> **To do**: Using the entries that follow, write out the line containing "Before enabling the", the line containing "0.40, please limit", and every line between them, exactly and nothing else.

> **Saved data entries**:
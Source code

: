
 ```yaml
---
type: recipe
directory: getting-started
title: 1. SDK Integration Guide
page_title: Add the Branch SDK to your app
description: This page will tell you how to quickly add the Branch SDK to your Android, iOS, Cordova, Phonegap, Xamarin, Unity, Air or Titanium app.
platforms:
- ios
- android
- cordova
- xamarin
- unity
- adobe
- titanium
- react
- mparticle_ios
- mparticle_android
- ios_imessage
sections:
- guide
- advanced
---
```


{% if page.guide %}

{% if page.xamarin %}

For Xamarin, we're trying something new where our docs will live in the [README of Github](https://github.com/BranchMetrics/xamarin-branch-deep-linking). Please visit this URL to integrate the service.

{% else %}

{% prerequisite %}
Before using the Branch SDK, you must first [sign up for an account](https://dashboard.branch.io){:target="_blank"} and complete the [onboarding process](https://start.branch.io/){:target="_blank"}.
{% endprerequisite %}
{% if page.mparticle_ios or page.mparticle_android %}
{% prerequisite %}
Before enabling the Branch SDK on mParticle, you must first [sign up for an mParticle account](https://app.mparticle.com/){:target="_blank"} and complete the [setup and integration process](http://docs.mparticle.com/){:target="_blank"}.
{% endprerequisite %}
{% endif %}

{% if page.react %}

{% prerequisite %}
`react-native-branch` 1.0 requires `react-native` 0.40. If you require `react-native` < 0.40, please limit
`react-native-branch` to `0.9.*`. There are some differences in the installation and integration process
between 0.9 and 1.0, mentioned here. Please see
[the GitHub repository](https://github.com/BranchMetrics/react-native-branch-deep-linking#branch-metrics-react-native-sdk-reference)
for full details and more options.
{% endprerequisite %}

> **Answer to this problem**:
Before enabling the Branch SDK on mParticle, you must first [sign up for an mParticle account](https://app.mparticle.com/){:target="_blank"} and complete the [setup and integration process](http://docs.mparticle.com/){:target="_blank"}.
{% endprerequisite %}
{% endif %}

{% if page.react %}

{% prerequisite %}
`react-native-branch` 1.0 requires `react-native` 0.40. If you require `react-native` < 0.40, please limit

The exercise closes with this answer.